TASK GOAL:
Return each line of the listing in which the word "report" appears.

:::::

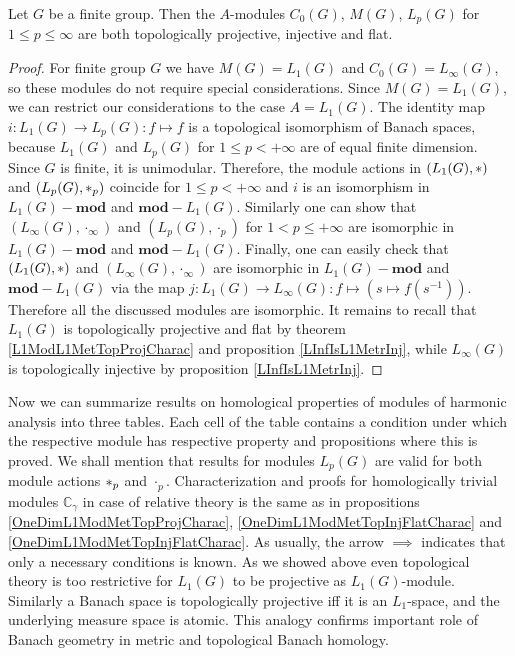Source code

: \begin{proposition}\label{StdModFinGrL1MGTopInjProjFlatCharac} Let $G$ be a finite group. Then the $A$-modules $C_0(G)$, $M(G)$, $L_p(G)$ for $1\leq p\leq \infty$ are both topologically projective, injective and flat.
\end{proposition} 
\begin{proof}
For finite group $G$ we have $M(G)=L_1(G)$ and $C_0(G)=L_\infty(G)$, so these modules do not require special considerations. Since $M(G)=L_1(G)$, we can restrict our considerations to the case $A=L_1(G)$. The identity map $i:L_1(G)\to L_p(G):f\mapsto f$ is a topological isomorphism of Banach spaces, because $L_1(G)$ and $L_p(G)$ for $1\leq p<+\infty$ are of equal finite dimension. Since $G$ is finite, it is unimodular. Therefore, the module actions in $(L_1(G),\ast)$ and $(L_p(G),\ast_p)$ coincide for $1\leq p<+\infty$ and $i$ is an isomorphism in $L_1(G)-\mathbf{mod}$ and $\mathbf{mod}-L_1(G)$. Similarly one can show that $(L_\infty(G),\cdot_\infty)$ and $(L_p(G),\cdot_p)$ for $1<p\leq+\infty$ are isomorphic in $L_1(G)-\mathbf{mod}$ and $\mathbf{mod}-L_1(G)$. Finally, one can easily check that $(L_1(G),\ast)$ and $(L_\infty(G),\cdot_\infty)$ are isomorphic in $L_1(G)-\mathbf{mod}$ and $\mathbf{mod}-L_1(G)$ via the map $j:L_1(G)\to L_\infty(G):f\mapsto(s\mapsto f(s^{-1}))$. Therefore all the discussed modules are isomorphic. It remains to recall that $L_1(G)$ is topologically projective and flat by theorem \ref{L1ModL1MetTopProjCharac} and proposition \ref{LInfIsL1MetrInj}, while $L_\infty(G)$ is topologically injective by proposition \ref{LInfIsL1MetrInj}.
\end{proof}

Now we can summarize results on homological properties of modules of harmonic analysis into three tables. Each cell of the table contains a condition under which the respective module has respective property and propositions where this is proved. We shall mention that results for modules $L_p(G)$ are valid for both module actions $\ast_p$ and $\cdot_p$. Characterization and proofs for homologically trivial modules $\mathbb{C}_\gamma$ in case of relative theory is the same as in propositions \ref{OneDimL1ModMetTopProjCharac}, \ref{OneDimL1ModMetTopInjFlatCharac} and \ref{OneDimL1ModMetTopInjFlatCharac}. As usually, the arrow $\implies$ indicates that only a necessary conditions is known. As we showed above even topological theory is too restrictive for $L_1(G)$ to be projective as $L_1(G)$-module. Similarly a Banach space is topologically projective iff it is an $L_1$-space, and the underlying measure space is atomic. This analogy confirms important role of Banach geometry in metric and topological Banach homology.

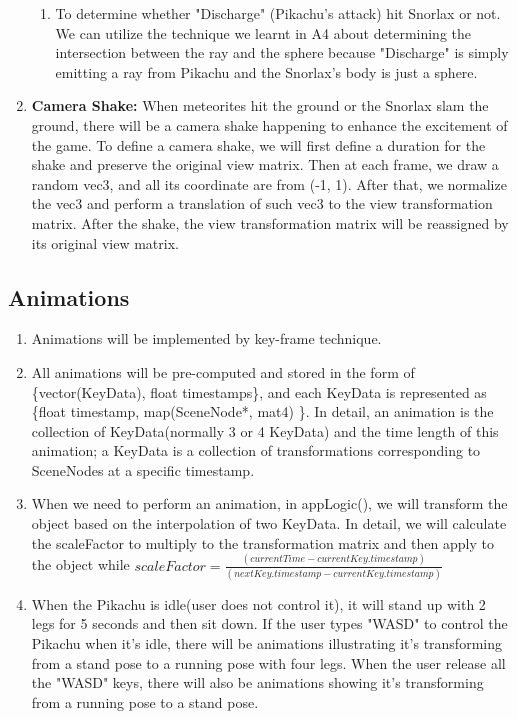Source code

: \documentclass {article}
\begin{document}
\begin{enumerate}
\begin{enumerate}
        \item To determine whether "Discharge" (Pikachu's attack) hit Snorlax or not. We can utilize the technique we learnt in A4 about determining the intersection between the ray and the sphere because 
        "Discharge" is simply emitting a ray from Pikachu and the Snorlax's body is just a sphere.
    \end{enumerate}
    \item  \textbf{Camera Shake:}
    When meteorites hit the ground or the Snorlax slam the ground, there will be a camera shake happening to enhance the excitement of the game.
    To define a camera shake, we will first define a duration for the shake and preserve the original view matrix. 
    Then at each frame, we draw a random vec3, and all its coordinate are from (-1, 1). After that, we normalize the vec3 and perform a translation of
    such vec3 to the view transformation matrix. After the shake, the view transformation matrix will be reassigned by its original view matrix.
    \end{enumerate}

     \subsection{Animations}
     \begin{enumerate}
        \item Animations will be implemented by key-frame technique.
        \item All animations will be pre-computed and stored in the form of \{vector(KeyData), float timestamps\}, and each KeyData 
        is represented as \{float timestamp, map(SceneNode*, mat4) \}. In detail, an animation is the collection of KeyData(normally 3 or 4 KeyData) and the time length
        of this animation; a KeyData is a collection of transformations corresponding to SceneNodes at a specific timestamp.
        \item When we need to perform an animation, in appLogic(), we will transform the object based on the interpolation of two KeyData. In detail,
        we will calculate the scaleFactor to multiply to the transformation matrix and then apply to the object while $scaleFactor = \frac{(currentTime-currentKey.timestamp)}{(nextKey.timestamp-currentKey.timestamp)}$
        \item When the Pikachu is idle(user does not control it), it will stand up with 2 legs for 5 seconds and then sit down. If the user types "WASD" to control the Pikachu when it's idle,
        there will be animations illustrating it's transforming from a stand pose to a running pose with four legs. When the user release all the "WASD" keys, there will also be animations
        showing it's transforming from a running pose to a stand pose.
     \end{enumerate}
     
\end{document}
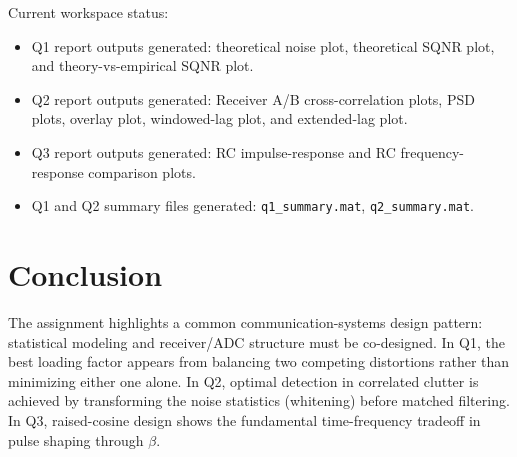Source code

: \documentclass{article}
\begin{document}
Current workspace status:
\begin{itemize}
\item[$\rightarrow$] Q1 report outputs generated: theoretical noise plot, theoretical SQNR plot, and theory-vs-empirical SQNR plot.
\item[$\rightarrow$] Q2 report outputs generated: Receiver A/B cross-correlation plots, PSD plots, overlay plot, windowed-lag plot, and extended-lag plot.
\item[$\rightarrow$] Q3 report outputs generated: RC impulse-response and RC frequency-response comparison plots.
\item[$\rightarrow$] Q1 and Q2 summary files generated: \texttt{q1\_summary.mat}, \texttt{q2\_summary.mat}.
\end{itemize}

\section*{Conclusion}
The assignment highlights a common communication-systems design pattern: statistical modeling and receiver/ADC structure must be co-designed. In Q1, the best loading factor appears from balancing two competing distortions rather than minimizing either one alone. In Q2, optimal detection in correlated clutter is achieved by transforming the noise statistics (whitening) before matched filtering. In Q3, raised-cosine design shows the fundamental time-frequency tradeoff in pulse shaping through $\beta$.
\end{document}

:::::

EXPECTED ANSWER:
\item[$\rightarrow$] Q1 report outputs generated: theoretical noise plot, theoretical SQNR plot, and theory-vs-empirical SQNR plot.
\item[$\rightarrow$] Q2 report outputs generated: Receiver A/B cross-correlation plots, PSD plots, overlay plot, windowed-lag plot, and extended-lag plot.
\item[$\rightarrow$] Q3 report outputs generated: RC impulse-response and RC frequency-response comparison plots.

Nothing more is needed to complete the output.